Estaban sentados frente a
frente, ella con las piernas cruzadas y mirando hacia la nada y él siguiendo la
estela de una mota de polvo. La luz entraba, tibia, por el enorme ventanal de
la sala de estar. Él se había pasado gran parte de su vida buscando y
aprendiendo palabras nuevas con la esperanza de poder expresar libremente lo
que sintiera, sin tapujos. Con la firme creencia de que los matices pueden
hacer virar las conversaciones. Ella, con los años, se había dado cuenta de que
el significado literal de las palabras no existía en realidad, pues cada
persona guarda su subjetividad en las
mismas.
Él dijo cansancio, y ella entendió tedio.
Intentó preguntarle a qué tipo de cansancio se refería… Pero no hubo respuesta.

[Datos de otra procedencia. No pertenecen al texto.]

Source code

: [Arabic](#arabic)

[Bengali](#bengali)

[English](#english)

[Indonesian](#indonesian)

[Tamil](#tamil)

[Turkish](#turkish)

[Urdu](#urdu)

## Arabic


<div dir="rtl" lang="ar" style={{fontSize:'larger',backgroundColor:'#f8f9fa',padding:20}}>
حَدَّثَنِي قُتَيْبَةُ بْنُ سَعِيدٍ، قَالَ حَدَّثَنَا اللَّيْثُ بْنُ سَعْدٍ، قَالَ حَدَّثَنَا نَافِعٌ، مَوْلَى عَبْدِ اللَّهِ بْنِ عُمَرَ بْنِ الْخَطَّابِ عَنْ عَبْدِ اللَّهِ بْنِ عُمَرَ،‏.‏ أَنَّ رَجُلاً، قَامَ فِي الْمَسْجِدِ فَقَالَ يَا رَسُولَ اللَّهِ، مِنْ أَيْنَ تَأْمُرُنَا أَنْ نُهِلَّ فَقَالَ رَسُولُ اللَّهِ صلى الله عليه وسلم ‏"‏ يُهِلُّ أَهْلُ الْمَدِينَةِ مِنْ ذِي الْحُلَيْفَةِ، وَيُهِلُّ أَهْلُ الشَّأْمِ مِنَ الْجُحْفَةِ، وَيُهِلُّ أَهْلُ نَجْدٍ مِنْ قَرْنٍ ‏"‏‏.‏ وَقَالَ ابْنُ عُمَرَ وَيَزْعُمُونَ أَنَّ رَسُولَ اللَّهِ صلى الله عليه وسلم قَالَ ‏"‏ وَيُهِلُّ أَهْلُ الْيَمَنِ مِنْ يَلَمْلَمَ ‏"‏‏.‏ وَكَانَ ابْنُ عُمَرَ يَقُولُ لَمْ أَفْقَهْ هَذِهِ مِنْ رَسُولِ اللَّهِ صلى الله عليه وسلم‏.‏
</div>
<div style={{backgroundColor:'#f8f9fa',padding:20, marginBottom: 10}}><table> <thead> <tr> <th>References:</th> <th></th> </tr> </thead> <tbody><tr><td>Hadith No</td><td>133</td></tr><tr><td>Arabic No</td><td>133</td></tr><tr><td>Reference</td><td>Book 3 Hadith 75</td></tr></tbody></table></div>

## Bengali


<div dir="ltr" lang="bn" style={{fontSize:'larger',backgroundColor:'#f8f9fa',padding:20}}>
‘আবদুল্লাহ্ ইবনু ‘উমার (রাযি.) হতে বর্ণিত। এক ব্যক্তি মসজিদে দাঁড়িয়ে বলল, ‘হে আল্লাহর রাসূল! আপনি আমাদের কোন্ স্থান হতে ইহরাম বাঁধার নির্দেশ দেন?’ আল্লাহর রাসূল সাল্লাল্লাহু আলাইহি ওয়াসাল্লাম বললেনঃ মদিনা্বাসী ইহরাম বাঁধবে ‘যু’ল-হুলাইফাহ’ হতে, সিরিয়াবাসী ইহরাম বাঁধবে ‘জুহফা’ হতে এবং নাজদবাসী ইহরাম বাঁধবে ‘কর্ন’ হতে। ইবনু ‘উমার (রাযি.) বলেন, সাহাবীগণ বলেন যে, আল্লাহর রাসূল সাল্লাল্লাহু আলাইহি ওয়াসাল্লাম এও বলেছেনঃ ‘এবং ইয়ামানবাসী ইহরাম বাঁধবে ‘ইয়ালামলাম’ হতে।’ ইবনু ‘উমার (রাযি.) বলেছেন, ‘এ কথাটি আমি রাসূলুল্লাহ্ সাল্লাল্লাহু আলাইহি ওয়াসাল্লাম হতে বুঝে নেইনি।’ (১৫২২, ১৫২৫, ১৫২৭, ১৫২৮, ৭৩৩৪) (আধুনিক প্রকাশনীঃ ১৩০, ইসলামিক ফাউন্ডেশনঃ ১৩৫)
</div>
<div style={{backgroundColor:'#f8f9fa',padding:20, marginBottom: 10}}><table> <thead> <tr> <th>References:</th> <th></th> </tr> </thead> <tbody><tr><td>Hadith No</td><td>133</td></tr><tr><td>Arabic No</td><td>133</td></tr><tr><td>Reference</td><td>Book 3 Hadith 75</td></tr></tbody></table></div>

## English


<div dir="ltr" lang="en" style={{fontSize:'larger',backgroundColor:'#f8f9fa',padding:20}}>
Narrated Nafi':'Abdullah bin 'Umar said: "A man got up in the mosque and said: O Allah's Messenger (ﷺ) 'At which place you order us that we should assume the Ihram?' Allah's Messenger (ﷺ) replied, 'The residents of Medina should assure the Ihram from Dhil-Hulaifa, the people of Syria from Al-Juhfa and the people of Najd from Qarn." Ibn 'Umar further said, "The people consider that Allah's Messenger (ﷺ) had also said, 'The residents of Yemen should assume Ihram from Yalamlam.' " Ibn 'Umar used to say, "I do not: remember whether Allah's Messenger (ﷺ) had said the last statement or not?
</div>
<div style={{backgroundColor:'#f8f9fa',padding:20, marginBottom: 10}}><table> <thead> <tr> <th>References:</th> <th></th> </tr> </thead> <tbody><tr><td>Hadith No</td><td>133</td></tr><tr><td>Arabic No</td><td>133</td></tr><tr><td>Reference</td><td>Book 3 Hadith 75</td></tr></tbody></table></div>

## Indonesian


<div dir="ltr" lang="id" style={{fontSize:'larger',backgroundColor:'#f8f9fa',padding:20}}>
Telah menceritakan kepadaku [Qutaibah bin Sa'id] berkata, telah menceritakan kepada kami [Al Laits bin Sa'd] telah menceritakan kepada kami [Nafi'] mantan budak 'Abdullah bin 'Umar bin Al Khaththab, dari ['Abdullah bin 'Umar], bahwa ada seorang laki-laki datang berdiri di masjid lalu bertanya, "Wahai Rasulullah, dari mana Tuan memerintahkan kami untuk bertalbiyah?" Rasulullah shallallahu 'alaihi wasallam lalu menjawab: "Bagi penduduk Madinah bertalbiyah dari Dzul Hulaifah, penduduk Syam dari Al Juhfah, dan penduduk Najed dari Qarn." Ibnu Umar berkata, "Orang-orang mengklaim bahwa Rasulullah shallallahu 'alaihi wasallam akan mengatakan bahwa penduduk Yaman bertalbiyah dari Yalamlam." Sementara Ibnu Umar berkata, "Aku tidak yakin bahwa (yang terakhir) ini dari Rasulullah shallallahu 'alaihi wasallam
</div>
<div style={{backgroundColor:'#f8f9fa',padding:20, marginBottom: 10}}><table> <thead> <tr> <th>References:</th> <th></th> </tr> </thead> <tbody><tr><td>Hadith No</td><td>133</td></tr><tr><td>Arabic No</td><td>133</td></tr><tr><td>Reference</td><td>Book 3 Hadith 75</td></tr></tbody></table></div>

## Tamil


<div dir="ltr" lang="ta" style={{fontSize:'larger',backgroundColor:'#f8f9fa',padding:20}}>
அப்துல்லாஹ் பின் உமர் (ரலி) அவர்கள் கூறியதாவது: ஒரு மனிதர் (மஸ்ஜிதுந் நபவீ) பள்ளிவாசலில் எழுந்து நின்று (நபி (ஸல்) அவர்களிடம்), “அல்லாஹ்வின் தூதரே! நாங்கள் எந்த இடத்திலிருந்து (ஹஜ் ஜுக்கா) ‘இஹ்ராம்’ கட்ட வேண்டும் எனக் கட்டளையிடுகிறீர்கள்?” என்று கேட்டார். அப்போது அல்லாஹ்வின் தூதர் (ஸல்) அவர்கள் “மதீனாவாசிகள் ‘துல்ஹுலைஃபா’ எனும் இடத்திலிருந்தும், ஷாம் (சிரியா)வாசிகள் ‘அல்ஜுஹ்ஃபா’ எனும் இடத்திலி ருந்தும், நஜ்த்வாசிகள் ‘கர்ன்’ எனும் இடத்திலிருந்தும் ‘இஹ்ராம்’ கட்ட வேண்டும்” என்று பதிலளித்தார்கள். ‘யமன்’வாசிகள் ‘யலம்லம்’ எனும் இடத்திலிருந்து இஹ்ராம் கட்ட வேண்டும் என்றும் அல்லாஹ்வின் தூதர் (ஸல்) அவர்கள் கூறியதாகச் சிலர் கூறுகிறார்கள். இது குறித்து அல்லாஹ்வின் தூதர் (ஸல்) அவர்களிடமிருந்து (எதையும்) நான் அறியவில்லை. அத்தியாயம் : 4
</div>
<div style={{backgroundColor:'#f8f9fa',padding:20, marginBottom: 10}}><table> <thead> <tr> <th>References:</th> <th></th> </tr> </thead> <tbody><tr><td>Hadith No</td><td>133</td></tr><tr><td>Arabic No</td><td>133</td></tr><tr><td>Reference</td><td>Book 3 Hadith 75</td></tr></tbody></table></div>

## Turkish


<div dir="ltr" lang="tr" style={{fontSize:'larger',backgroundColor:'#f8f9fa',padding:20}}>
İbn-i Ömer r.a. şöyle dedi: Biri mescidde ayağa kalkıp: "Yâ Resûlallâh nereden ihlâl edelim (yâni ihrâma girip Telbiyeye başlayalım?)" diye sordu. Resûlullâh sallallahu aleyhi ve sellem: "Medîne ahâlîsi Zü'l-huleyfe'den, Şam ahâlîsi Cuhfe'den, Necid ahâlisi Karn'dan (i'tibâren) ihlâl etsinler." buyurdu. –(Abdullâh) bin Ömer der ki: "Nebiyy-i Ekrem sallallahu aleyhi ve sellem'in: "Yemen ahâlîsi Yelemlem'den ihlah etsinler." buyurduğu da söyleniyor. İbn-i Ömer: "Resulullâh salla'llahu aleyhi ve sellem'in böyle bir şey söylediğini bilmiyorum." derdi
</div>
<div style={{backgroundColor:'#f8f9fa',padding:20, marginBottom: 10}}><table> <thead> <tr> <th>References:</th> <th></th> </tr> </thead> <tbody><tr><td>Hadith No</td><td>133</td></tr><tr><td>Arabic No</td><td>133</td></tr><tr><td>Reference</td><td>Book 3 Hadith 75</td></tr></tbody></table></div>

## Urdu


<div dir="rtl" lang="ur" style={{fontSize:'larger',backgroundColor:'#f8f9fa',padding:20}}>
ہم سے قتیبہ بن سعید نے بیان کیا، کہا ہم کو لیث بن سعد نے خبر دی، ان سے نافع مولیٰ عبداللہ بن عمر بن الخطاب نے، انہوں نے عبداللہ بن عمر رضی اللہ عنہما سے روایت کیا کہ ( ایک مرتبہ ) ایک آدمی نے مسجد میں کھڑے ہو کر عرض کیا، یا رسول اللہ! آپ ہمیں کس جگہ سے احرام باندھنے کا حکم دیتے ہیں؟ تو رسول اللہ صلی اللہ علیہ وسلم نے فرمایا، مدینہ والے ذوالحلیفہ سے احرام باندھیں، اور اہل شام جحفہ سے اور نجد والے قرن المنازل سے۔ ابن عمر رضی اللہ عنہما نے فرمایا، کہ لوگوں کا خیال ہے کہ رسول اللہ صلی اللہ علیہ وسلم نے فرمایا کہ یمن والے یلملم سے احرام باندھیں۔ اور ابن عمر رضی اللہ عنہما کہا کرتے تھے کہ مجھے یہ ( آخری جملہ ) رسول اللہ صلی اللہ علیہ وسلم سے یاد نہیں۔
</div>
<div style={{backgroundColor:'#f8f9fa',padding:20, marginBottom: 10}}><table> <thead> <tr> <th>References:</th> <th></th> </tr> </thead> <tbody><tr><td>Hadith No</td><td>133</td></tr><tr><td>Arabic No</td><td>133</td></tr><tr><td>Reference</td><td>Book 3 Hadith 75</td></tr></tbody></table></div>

Ella siguió: usó desasosiego. Pero él
no había colocado esa palabra en su paleta emocional, así que por asociación
entendió ansiedad. Ella le explicó
que no era lo mismo, que el desasosiego comporta
cierta ansiedad pero no a la inversa. Que hay un vasto territorio de una
palabra a la otra y que el desasosiego viene dado por algo que no acabamos de
entender pero que nos afecta irremediablemente. Él no entendía que algo que no
pudiera ser tangible causara esa emoción… Así que habló de miedo. Ese es otro tema, ella dijo, aunque sí que sentía
miedo.
Hablaron de amor, en eso estaban de acuerdo, lo
sentían el uno por el otro. Pero ella quiso aclarar de qué amor estaban
hablando, porque hacía mucho que notaba ciertas diferencias. Él escogió, con
mucho cuidado, las palabras cariño, abrazo, arropar, escucha, comprensión y
libertad. Mientras que a ella le sonaron a cariño a secas. Amor, se dijo, es otra cosa. Le parecía que debía incluir
conceptos más importantes como comunicación, confianza,
sensualidad, risa y el verbo compartir. Analizó los andamiajes de la sintaxis,
el lenguaje no verbal y voló por las azoteas de lo que a ella le hubiera
gustado y necesitaba escuchar. Acto seguido, sintió vacío… Adiós y vacío, dijo,
son dos palabras que van de la mano. Y fue en ese momento, cuando se entendieron.